Other than that bleep! everyone else, have fun. You've every right!
Why are you worrying about what anyone "might" think?
You are divorced. You are allowed to live your life in ANY manner you see fit.
Be bold. Hold hands if you want to.
NO ONE has any right to say anything about anything you are doing, or who you're seeing socially.
So what if you see anyone you know, or your ex? It's going to happen sometime.
Go and have a great time.
Go! Enjoy! Be free and happy, you have earned it and deserve it! Those that talk will do so about anyone, anything, any time. It doesn't matter if it is tomorrow, next month or next year. Be wicked, give them a reason to talk, there is no shame in your game. ?
I remember feeling like that when I first got divorced, it takes a while to get over but go and have fun! You will feel free once you see your ex out there too, don't feel weird, it's ok! Sounds like you went through a horrible marriage and divorce! It's understandable, it's ok
I have been separated from my ex since December 2016 - so I have passed the 18 month mark. I have tentatively (and so far unsuccessfully) tried a couple of dates recently. So, I know where you are coming from. In my view, yes after a year you should be to take a date somewhere that has people who know you. It sounds like your social orbit already know you're divorced. A date after a year is nothing to be embarrassed about it - in fact, it should be celebrated. You go, girl!

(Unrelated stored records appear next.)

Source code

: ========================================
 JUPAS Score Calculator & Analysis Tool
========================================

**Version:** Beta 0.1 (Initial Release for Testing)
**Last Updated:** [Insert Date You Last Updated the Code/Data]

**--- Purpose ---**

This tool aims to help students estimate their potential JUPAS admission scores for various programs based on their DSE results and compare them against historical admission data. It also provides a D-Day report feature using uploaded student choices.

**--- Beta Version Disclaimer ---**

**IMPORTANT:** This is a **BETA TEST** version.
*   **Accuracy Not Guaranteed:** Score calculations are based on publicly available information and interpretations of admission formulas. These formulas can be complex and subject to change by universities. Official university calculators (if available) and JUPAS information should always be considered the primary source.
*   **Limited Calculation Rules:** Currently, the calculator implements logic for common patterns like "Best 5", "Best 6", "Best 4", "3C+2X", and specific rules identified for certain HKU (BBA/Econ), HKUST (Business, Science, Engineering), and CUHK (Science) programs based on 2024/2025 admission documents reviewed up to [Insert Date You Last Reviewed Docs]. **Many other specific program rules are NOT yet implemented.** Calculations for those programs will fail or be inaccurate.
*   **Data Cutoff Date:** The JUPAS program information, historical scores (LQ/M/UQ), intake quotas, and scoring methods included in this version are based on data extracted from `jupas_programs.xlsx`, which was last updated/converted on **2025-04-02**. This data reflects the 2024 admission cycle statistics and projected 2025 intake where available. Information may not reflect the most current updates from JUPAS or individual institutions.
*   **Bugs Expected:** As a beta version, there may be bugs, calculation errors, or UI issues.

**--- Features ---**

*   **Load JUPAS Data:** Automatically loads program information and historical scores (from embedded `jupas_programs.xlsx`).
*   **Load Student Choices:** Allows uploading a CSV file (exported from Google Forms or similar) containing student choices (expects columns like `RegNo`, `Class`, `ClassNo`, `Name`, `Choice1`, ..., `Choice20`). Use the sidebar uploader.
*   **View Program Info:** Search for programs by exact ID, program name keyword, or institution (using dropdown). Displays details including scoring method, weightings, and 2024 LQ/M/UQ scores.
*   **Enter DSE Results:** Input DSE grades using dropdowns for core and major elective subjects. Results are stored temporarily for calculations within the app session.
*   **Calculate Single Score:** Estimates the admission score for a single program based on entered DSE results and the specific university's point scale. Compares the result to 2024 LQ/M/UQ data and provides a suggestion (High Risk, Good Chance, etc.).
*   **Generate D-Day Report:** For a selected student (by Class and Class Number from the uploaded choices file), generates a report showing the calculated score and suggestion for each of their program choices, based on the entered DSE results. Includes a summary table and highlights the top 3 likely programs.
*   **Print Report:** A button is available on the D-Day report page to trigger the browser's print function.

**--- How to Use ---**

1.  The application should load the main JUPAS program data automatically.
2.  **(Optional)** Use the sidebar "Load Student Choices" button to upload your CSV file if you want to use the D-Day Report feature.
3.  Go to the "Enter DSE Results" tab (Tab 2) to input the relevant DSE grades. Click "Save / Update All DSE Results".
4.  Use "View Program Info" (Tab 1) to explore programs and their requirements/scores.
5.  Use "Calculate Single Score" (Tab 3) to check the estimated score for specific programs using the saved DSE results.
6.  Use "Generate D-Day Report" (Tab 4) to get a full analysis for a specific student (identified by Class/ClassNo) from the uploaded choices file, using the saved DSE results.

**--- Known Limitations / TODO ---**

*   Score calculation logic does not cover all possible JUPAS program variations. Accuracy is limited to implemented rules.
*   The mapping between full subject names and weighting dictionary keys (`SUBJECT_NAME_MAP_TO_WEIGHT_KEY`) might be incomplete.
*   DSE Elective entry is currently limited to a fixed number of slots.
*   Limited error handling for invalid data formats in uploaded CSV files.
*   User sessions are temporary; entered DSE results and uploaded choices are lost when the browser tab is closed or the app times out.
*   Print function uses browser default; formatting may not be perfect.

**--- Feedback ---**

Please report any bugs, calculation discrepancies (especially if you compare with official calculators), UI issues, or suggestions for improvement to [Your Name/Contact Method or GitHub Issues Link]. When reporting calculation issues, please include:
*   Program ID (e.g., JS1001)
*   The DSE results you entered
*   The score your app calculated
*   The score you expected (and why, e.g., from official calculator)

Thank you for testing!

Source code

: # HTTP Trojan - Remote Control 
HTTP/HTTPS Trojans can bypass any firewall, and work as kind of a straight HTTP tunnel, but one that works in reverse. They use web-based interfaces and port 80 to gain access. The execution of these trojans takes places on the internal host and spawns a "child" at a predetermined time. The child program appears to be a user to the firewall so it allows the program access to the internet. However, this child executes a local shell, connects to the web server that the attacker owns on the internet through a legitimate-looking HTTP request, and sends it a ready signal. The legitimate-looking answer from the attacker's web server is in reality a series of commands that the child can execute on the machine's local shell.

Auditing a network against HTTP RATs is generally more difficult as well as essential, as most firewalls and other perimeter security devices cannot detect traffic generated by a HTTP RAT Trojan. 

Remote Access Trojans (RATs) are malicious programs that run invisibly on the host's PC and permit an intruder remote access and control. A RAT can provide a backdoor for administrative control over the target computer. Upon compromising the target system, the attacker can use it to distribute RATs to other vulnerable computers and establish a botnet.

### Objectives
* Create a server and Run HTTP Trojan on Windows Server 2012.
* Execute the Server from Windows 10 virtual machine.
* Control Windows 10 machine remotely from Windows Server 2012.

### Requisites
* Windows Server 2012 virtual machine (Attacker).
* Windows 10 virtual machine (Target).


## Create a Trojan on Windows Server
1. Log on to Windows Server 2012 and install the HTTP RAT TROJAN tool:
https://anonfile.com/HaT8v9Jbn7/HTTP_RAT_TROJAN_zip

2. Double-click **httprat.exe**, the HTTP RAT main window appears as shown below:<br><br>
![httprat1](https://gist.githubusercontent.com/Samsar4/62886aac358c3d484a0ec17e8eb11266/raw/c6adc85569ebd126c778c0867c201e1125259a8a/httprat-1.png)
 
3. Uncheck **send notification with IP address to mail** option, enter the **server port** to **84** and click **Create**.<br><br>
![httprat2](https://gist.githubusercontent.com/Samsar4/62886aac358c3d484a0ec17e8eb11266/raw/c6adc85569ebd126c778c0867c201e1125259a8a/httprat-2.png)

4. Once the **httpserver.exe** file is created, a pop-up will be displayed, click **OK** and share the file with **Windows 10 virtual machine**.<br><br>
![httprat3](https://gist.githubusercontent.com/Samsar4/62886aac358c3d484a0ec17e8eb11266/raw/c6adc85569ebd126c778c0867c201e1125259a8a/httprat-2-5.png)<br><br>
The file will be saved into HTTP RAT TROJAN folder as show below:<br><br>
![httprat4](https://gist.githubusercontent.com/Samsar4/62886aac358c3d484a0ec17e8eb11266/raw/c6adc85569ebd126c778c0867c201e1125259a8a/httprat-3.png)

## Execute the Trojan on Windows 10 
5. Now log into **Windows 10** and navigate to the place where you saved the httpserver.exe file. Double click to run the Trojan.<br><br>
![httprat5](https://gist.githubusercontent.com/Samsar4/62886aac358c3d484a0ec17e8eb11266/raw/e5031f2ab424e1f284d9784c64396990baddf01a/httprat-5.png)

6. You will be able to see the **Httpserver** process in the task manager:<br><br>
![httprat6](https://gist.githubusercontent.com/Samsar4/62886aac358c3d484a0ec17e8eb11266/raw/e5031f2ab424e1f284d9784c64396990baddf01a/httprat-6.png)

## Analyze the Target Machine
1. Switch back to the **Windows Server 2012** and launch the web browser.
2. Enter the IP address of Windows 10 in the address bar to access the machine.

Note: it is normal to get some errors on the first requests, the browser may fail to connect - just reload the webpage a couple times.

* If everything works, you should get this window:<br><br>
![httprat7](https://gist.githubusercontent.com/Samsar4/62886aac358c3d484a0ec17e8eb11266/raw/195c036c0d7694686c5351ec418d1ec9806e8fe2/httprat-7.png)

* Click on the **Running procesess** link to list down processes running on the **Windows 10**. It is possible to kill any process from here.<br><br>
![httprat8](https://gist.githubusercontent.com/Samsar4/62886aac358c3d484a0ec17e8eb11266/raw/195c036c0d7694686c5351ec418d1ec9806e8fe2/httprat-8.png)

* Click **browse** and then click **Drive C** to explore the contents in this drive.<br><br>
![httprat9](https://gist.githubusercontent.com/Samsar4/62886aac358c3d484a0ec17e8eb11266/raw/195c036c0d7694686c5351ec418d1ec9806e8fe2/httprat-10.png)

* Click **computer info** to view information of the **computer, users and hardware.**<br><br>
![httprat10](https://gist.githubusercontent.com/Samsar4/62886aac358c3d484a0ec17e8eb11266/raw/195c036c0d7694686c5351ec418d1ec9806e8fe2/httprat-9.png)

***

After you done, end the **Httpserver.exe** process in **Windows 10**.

Accept that some of your former mutual friends will judge and/or ostracize you to some extent, or take sides on behalf of your ex, if they haven't already. It goes with the territory.
I always admired my current wife for ignoring raised eyebrows when she began dating me mere weeks after her husband's death (the marriage had been going south anyway). People don't have a right to judge such things, as they don't have all the information and it's none of their business anyway.
Well you have 2 lives so this is just a try-out. Also you won't die for millions of years so why not waste a little more time worrying about what other people think. <-- Sarcasm
Seriously, just go and have fun. If you run into someone or an uncomfortable situation, lean into it and remind yourself that you're not there trying to make sure they enjoy their life, you're doing your best to enjoy yours. Good luck!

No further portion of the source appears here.